* Instructions for the task *
Determine how many lines in the listing that follows include "SmartAssetForm". Answer only with that number.

* Input data *

####################

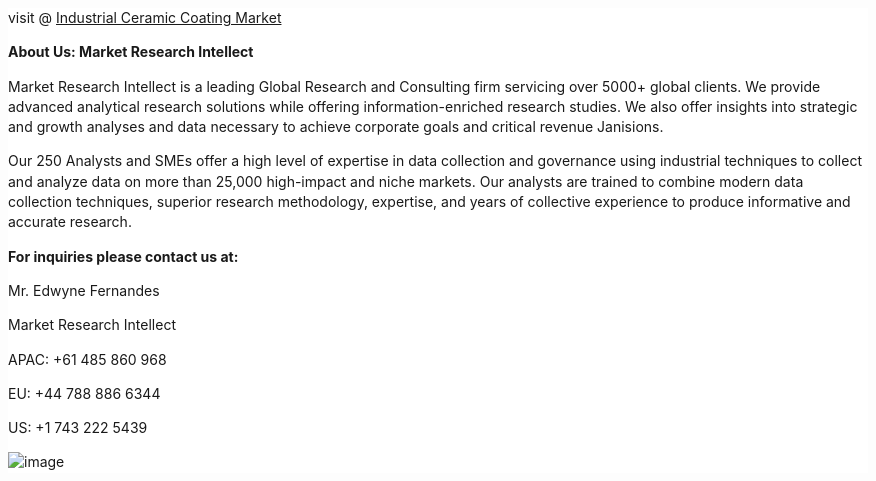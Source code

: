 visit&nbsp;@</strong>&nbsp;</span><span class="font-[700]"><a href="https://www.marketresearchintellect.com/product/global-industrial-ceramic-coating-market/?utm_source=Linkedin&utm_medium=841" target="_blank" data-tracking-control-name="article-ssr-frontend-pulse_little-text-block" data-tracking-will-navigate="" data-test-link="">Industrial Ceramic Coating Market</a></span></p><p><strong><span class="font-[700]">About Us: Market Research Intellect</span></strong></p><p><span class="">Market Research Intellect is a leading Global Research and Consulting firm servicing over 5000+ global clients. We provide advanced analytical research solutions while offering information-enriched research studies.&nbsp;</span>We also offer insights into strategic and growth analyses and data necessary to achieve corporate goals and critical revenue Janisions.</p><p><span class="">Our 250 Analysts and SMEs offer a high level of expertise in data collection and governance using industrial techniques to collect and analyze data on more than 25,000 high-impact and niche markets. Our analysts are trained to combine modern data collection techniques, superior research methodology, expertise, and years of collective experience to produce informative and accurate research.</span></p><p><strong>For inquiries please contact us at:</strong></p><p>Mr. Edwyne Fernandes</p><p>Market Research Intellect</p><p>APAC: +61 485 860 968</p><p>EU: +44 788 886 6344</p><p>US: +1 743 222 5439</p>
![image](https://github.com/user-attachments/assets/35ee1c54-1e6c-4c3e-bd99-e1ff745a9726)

####################

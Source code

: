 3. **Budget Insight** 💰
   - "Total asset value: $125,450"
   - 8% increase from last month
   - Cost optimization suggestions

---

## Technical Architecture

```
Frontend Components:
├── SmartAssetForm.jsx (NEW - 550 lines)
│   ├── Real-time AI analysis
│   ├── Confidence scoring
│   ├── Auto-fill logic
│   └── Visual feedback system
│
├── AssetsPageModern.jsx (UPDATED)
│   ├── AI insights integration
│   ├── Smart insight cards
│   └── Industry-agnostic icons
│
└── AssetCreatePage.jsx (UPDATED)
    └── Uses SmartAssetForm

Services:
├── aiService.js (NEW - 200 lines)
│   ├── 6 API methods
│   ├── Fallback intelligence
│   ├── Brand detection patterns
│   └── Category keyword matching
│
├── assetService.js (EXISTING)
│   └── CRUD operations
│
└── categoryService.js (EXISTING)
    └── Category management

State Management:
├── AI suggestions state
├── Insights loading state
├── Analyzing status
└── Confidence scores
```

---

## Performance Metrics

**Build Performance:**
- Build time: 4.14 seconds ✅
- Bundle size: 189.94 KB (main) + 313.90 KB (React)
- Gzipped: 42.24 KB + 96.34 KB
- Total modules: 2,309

####################

* Exercise response *
2